Over the last few years, deep neural networks (DNNs) have fundamentally transformed the way people think of machine learning and approach practical problems. Successes around DNNs have ranged from traditional AI fields such as computer vision, natural language processing, interactive games, to healthcare, physical sciences—touching each and every corner of theoretical and applied domains. On the other hand, DNNs still largely operate as black-boxes and we only have very limited understanding as for when and why they work. This course introduces basic ingredients of DNNs, samples important applications, and throws around open problems. Emphasis is put on thinking from first principles, as the field is still evolving rapidly and there is nothing there that cannot be changed.

Instructor: Professor Ju Sun Email: jusun AT umn.edu

When/Where: Mon 6:30 – 9:00pm/Keller 3-230

TA’s: Hengkang Wang Email: wang9881 AT umn.edu   Le Peng Email: peng0347 AT umn.edu

The detailed syllabus, containing the office hours, recommended references, assessment, homework and project requirements, programming and computing, and other resources, can be found here: Syllabus.pdf

Target: Graduate and advanced undergrad students.

Registration: Registration is based on permission from the instructor. If you’re interested, please email Prof. Sun (jusun AT umn.edu) and describe your academic standing, relevant course experience, and research experience if any.

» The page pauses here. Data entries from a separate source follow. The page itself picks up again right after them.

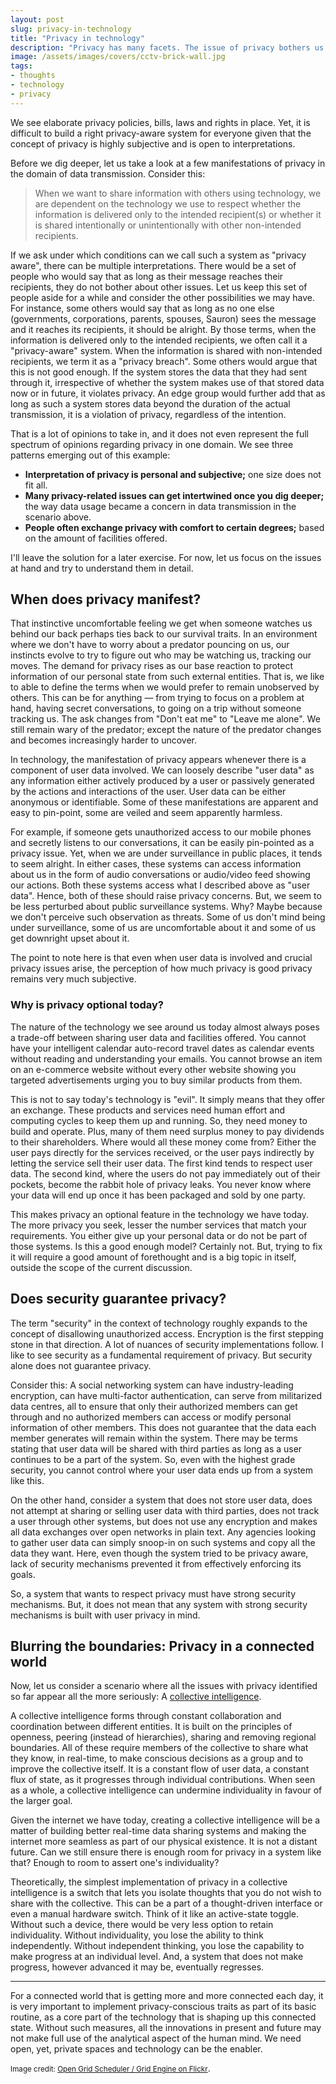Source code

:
 ```yaml
---
layout: post
slug: privacy-in-technology
title: "Privacy in technology"
description: "Privacy has many facets. The issue of privacy bothers us in today's ever-more connected world because we do not control its manifestations. Let's look at why and how privacy manifests in the technology around us."
image: /assets/images/covers/cctv-brick-wall.jpg
tags:
- thoughts
- technology
- privacy
---
```


We see elaborate privacy policies, bills, laws and rights in place. Yet, it is difficult to build a right privacy-aware system for everyone given that the concept of privacy is highly subjective and is open to interpretations.

Before we dig deeper, let us take a look at a few manifestations of privacy in the domain of data transmission. Consider this:

> When we want to share information with others using technology, we are dependent on the technology we use to respect whether the information is delivered only to the intended recipient(s) or whether it is shared intentionally or unintentionally with other non-intended recipients.

If we ask under which conditions can we call such a system as "privacy aware", there can be multiple interpretations. There would be a set of people who would say that as long as their message reaches their recipients, they do not bother about other issues. Let us keep this set of people aside for a while and consider the other possibilities we may have. For instance, some others would say that as long as no one else (governments, corporations, parents, spouses, Sauron) sees the message and it reaches its recipients, it should be alright. By those terms, when the information is delivered only to the intended recipients, we often call it a "privacy-aware" system. When the information is shared with non-intended recipients, we term it as a "privacy breach". Some others would argue that this is not good enough. If the system stores the data that they had sent through it, irrespective of whether the system makes use of that stored data now or in future, it violates privacy. An edge group would further add that as long as such a system stores data beyond the duration of the actual transmission, it is a violation of privacy, regardless of the intention.

That is a lot of opinions to take in, and it does not even represent the full spectrum of opinions regarding privacy in one domain. We see three patterns emerging out of this example:

- **Interpretation of privacy is personal and subjective;** one size does not fit all.
- **Many privacy-related issues can get intertwined once you dig deeper;** the way data usage became a concern in data transmission in the scenario above.
- **People often exchange privacy with comfort to certain degrees;** based on the amount of facilities offered.

I'll leave the solution for a later exercise. For now, let us focus on the issues at hand and try to understand them in detail.

## When does privacy manifest?

That instinctive uncomfortable feeling we get when someone watches us behind our back perhaps ties back to our survival traits. In an environment where we don't have to worry about a predator pouncing on us, our instincts evolve to try to figure out who may be watching us, tracking our moves. The demand for privacy rises as our base reaction to protect information of our personal state from such external entities. That is, we like to able to define the terms when we would prefer to remain unobserved by others. This can be for anything &mdash; from trying to focus on a problem at hand, having secret conversations, to going on a trip without someone tracking us. The ask changes from "Don't eat me" to "Leave me alone". We still remain wary of the predator; except the nature of the predator changes and becomes increasingly harder to uncover.

In technology, the manifestation of privacy appears whenever there is a component of user data involved. We can loosely describe "user data" as any information either actively produced by a user or passively generated by the actions and interactions of the user. User data can be either anonymous or identifiable. Some of these manifestations are apparent and easy to pin-point, some are veiled and seem apparently harmless.

For example, if someone gets unauthorized access to our mobile phones and secretly listens to our conversations, it can be easily pin-pointed as a privacy issue. Yet, when we are under surveillance in public places, it tends to seem alright. In either cases, these systems can access information about us in the form of audio conversations or audio/video feed showing our actions. Both these systems access what I described above as "user data". Hence, both of these should raise privacy concerns. But, we seem to be less perturbed about public surveillance systems. Why? Maybe because we don't perceive such observation as threats. Some of us don't mind being under surveillance, some of us are uncomfortable about it and some of us get downright upset about it.

The point to note here is that even when user data is involved and crucial privacy issues arise, the perception of how much privacy is good privacy remains very much subjective.

### Why is privacy optional today?

The nature of the technology we see around us today almost always poses a trade-off between sharing user data and facilities offered. You cannot have your intelligent calendar auto-record travel dates as calendar events without reading and understanding your emails. You cannot browse an item on an e-commerce website without every other website showing you targeted advertisements urging you to buy similar products from them.

This is not to say today's technology is "evil". It simply means that they offer an exchange. These products and services need human effort and computing cycles to keep them up and running. So, they need money to build and operate. Plus, many of them need surplus money to pay dividends to their shareholders. Where would all these money come from? Either the user pays directly for the services received, or the user pays indirectly by letting the service sell their user data. The first kind tends to respect user data. The second kind, where the users do not pay immediately out of their pockets, become the rabbit hole of privacy leaks. You never know where your data will end up once it has been packaged and sold by one party.

This makes privacy an optional feature in the technology we have today. The more privacy you seek, lesser the number services that match your requirements. You either give up your personal data or do not be part of those systems. Is this a good enough model? Certainly not. But, trying to fix it will require a good amount of forethought and is a big topic in itself, outside the scope of the current discussion.

## Does security guarantee privacy?

The term "security" in the context of technology roughly expands to the concept of disallowing unauthorized access. Encryption is the first stepping stone in that direction. A lot of nuances of security implementations follow. I like to see security as a fundamental requirement of privacy. But security alone does not guarantee privacy.

Consider this: A social networking system can have industry-leading encryption, can have multi-factor authentication, can serve from militarized data centres, all to ensure that only their authorized members can get through and no authorized members can access or modify personal information of other members. This does not guarantee that the data each member generates will remain within the system. There may be terms stating that user data will be shared with third parties as long as a user continues to be a part of the system. So, even with the highest grade security, you cannot control where your user data ends up from a system like this.

On the other hand, consider a system that does not store user data, does not attempt at sharing or selling user data with third parties, does not track a user through other systems, but does not use any encryption and makes all data exchanges over open networks in plain text. Any agencies looking to gather user data can simply snoop-in on such systems and copy all the data they want. Here, even though the system tried to be privacy aware, lack of security mechanisms prevented it from effectively enforcing its goals.

So, a system that wants to respect privacy must have strong security mechanisms. But, it does not mean that any system with strong security mechanisms is built with user privacy in mind.

## Blurring the boundaries: Privacy in a connected world

Now, let us consider a scenario where all the issues with privacy identified so far appear all the more seriously: A [collective intelligence](https://en.wikipedia.org/wiki/Collective_intelligence).

A collective intelligence forms through constant collaboration and coordination between different entities. It is built on the principles of openness, peering (instead of hierarchies), sharing and removing regional boundaries. All of these require members of the collective to share what they know, in real-time, to make conscious decisions as a group and to improve the collective itself. It is a constant flow of user data, a constant flux of state, as it progresses through individual contributions. When seen as a whole, a collective intelligence can undermine individuality in favour of the larger goal.

Given the internet we have today, creating a collective intelligence will be a matter of building better real-time data sharing systems and making the internet more seamless as part of our physical existence. It is not a distant future. Can we still ensure there is enough room for privacy in a system like that? Enough to room to assert one's individuality?

Theoretically, the simplest implementation of privacy in a collective intelligence is a switch that lets you isolate thoughts that you do not wish to share with the collective. This can be a part of a thought-driven interface or even a manual hardware switch. Think of it like an active-state toggle. Without such a device, there would be very less option to retain individuality. Without individuality, you lose the ability to think independently. Without independent thinking, you lose the capability to make progress at an individual level. And, a system that does not make progress, however advanced it may be, eventually regresses.

---

For a connected world that is getting more and more connected each day, it is very important to implement privacy-conscious traits as part of its basic routine, as a core part of the technology that is shaping up this connected state. Without such measures, all the innovations in present and future may not make full use of the analytical aspect of the human mind. We need open, yet, private spaces and technology can be the enabler.

<small>Image credit: [Open Grid Scheduler / Grid Engine on Flickr](https://www.flickr.com/photos/opengridscheduler/19481515583/)</small>.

(This course is now cross-listed as CSCI 5980/8980. The latter requires different coursework than the 5980 level. Please refer to the syllabus for the different assessment methods. In your request, you need to specify the level you want to take. The 8980 level is ideal for mature graduate students who are interested in research topics relevant to deep learning. )

Prerequisite: Introduction to machine learning or equivalent. Maturity in linear algebra, calculus, and basic probability is assumed. Familiarity with Python (esp. Numpy, Scipy) is necessary to complete the homework assignments and final projects. We focus on PyTorch (>=1.0) as the default deep learning framework, although Tensorflow (>=2.0) is also supported.